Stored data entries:
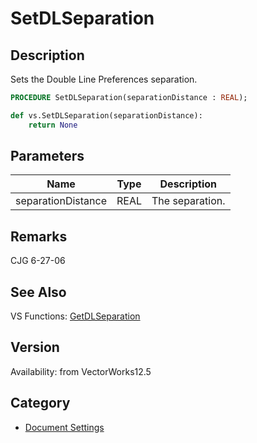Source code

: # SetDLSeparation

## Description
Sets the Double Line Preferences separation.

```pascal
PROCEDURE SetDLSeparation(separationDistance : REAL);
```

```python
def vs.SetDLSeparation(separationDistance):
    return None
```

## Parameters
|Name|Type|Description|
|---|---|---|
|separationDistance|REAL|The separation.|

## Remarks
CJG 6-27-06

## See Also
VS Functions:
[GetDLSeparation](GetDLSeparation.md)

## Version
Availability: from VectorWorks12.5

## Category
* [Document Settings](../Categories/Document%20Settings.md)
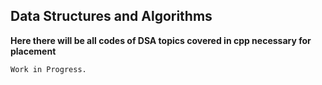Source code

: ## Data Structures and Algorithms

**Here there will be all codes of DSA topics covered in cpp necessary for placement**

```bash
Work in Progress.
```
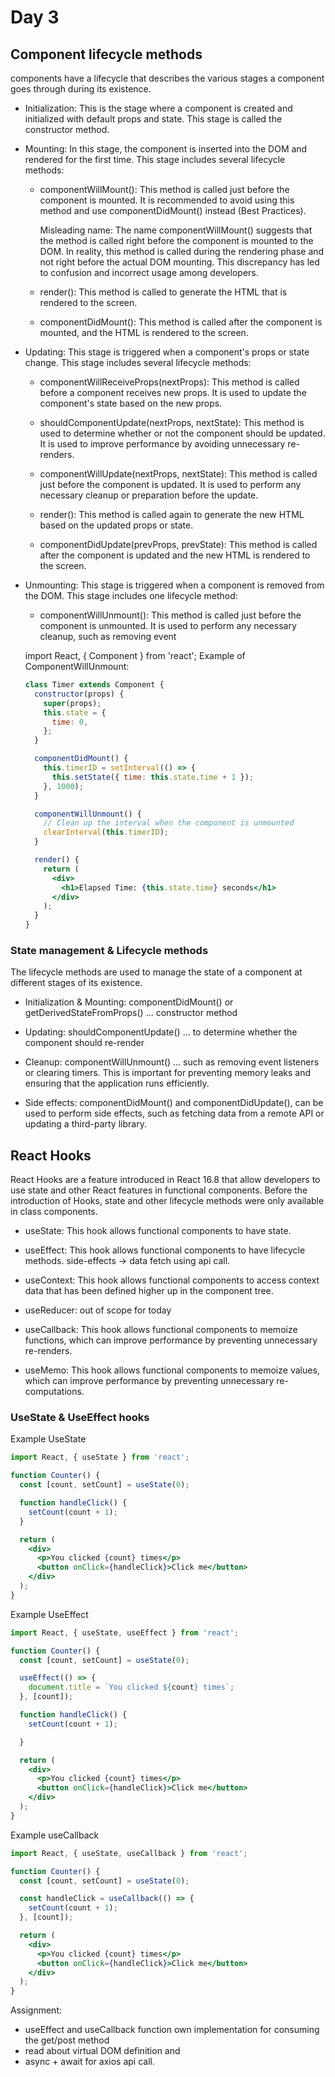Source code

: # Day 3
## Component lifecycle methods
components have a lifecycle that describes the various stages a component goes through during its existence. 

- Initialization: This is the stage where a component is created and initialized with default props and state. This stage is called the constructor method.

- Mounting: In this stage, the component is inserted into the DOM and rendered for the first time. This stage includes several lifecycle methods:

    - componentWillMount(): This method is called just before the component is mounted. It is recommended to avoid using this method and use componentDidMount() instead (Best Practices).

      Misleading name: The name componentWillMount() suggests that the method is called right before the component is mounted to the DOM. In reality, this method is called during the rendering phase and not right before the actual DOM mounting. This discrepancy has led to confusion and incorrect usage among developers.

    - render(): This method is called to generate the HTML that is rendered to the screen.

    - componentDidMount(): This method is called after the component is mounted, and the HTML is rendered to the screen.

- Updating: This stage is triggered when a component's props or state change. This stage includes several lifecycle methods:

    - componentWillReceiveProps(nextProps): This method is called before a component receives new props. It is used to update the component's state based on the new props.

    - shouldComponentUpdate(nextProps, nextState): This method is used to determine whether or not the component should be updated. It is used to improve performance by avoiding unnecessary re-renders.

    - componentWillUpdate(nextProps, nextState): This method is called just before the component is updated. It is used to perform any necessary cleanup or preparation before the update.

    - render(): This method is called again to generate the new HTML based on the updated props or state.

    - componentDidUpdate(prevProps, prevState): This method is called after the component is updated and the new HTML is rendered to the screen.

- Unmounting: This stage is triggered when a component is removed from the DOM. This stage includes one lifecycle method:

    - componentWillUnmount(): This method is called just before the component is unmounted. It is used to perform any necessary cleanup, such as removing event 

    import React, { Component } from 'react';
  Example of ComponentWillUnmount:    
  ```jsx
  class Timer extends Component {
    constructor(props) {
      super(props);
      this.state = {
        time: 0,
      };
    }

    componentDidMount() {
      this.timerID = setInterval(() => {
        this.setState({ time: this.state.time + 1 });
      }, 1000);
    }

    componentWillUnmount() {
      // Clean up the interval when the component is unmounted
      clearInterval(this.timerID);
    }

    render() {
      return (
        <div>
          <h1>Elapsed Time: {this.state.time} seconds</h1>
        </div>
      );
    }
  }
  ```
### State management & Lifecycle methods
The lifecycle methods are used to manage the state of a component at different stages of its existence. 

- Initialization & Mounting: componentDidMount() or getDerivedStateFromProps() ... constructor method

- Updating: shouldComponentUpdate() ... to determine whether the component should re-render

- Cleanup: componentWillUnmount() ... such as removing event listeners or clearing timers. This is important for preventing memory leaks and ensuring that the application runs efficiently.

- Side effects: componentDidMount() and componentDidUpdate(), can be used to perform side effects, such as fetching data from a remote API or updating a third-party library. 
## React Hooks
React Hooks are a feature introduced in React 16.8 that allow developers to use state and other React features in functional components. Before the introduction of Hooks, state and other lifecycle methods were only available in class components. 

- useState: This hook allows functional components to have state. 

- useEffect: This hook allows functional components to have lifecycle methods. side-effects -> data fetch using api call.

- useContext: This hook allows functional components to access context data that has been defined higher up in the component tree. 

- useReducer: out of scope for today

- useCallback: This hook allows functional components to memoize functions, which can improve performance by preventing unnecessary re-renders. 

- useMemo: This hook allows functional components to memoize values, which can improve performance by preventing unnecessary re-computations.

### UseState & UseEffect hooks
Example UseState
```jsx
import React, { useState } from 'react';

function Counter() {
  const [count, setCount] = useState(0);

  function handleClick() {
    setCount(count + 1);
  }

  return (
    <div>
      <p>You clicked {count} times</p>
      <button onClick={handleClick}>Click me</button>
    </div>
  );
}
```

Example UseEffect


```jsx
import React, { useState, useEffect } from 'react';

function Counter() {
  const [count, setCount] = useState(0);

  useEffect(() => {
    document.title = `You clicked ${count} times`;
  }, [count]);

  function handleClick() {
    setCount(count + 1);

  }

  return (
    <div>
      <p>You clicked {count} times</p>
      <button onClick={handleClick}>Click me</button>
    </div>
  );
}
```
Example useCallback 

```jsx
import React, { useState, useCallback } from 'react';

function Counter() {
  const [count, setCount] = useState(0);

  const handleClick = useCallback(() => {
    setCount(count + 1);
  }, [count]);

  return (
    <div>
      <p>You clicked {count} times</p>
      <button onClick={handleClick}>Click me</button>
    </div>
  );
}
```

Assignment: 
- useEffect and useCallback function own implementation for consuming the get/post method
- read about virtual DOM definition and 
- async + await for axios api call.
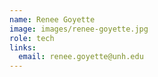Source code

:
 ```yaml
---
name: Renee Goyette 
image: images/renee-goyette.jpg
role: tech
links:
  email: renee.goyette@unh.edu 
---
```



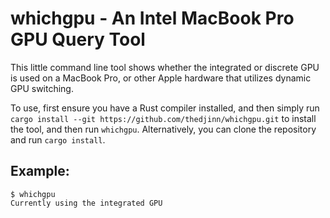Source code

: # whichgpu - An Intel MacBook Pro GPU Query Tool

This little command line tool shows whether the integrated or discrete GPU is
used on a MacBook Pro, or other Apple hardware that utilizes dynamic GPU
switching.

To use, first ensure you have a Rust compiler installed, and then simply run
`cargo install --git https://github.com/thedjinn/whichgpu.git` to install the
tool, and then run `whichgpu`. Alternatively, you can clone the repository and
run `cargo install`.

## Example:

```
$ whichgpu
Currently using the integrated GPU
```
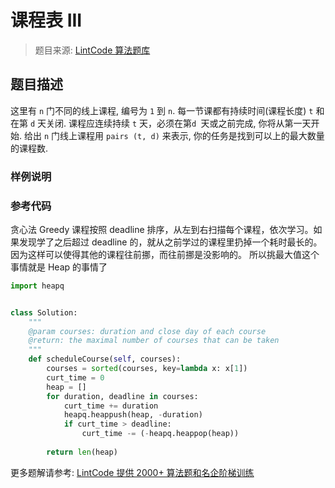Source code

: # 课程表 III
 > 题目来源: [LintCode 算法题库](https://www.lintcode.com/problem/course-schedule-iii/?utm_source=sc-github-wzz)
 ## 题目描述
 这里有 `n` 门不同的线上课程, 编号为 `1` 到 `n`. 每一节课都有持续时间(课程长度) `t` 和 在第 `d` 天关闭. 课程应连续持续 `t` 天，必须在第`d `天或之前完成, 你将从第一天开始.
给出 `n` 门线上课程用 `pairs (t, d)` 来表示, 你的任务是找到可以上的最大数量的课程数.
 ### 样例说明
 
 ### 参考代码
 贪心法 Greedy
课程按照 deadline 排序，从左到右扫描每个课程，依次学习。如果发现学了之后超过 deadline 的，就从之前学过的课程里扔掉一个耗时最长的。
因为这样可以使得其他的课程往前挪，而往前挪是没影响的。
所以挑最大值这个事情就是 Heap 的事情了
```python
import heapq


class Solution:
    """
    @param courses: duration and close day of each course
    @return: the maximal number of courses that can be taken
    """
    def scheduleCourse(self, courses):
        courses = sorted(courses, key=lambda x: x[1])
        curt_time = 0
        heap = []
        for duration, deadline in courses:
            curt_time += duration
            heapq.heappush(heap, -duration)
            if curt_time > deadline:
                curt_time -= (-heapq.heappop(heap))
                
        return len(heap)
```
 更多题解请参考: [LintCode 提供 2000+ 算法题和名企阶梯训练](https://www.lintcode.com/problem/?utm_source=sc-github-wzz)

--

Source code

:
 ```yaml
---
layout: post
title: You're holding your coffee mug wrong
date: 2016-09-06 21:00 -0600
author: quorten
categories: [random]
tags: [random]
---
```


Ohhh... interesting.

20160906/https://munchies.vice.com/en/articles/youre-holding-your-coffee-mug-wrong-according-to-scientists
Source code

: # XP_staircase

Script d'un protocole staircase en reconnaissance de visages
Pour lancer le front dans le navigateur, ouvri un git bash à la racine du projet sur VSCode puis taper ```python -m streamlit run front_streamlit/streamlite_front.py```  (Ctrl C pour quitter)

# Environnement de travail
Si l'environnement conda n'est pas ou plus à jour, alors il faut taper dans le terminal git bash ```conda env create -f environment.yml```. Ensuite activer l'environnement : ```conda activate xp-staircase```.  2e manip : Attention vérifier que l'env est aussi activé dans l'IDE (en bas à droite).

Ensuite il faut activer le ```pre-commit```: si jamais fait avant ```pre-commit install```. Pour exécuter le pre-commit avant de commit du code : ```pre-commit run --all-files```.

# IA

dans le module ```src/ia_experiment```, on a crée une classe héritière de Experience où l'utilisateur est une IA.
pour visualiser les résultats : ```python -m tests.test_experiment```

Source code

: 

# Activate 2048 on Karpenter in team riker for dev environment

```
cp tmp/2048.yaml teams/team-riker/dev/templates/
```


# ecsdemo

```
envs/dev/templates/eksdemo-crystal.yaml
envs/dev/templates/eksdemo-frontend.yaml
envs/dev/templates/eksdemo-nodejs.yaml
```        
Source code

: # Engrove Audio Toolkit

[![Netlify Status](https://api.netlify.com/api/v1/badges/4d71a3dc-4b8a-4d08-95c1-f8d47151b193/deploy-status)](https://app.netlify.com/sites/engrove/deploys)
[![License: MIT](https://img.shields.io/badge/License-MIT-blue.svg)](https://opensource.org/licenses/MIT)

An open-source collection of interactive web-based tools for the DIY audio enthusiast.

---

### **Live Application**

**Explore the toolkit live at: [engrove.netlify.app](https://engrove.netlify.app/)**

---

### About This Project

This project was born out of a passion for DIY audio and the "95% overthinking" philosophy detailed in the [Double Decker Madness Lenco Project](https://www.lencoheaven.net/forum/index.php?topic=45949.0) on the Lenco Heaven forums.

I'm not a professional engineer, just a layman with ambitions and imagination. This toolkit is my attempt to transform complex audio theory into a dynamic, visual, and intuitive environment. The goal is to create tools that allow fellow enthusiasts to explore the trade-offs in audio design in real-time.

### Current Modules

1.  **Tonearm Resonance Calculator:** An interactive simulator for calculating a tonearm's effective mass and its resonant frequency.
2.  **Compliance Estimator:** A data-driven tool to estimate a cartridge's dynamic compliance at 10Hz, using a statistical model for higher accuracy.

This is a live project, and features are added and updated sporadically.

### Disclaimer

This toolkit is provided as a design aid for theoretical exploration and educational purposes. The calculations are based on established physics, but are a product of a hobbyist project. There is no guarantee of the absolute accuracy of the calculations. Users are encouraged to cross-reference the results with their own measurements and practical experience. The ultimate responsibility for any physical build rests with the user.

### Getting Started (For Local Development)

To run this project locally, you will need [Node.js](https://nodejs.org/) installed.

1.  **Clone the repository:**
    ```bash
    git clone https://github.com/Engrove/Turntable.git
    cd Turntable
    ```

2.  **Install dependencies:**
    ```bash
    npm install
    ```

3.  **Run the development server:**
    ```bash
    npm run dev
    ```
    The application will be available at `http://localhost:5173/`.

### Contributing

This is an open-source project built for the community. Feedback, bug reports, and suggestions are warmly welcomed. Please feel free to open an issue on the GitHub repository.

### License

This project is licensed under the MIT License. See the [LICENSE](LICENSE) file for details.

--

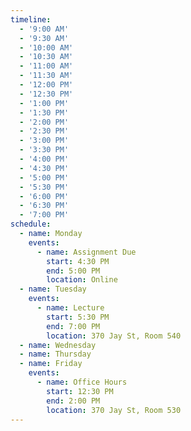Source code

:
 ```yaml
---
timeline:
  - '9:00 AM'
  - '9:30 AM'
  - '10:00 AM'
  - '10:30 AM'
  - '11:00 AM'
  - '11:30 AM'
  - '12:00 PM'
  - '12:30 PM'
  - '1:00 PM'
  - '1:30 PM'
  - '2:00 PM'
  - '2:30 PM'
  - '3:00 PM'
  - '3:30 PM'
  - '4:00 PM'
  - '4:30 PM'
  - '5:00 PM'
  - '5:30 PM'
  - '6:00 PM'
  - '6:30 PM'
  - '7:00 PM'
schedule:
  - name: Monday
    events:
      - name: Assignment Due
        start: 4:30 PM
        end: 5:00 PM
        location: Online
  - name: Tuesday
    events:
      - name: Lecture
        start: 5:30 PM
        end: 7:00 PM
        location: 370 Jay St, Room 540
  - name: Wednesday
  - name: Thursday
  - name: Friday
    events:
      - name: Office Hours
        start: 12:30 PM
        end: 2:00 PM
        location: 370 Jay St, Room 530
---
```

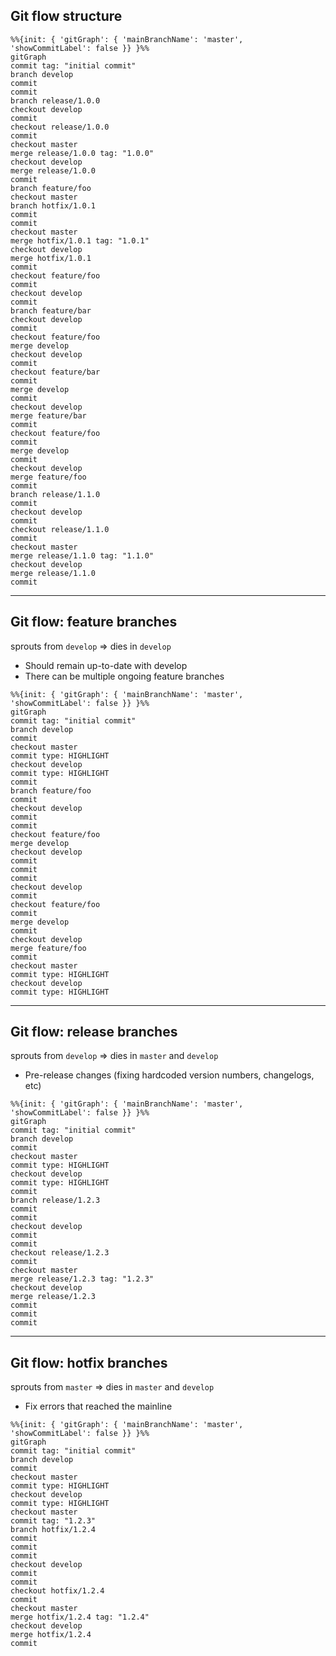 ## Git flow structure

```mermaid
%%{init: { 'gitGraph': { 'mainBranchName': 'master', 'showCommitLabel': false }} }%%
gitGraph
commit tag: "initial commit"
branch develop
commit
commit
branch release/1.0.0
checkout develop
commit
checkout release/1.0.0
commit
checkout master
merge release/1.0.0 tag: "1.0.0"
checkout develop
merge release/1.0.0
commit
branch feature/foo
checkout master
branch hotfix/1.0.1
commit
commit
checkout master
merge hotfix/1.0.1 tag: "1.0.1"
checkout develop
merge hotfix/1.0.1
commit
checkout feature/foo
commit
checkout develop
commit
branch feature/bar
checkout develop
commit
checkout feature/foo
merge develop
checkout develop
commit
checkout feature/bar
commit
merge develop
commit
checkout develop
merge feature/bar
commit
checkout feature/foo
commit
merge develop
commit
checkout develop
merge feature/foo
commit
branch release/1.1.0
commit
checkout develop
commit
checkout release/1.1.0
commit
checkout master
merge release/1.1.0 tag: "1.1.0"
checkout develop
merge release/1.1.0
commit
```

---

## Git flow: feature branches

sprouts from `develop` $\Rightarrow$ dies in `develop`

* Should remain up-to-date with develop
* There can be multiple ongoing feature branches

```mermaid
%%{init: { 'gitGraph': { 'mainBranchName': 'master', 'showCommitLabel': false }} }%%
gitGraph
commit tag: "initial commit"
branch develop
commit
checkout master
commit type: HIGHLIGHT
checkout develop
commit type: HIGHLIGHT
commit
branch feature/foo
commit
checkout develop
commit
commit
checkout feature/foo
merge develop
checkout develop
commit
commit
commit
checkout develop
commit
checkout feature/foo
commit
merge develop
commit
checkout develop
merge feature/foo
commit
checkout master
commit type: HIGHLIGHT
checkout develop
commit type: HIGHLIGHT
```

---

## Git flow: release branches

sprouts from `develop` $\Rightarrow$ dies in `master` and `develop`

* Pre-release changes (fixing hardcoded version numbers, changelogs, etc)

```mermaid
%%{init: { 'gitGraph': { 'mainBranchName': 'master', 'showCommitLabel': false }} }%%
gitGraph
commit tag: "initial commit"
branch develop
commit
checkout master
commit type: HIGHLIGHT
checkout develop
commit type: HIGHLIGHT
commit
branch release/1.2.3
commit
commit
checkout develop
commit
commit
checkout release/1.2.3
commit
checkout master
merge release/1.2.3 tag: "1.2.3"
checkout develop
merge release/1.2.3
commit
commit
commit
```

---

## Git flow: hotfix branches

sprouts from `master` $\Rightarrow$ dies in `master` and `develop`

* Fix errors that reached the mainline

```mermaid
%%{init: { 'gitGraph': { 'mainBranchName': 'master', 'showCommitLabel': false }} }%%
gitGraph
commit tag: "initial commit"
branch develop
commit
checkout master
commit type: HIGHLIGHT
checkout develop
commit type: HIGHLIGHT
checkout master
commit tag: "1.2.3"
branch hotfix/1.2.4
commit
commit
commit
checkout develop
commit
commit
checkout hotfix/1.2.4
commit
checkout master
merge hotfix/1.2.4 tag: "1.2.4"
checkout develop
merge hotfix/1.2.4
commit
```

▶ **WORK REQUIRED**
Each line that holds the word "separationDistance" should be extracted from the records.

▶ **WRITTEN RESPONSE**
PROCEDURE SetDLSeparation(separationDistance : REAL);
def vs.SetDLSeparation(separationDistance):
|separationDistance|REAL|The separation.|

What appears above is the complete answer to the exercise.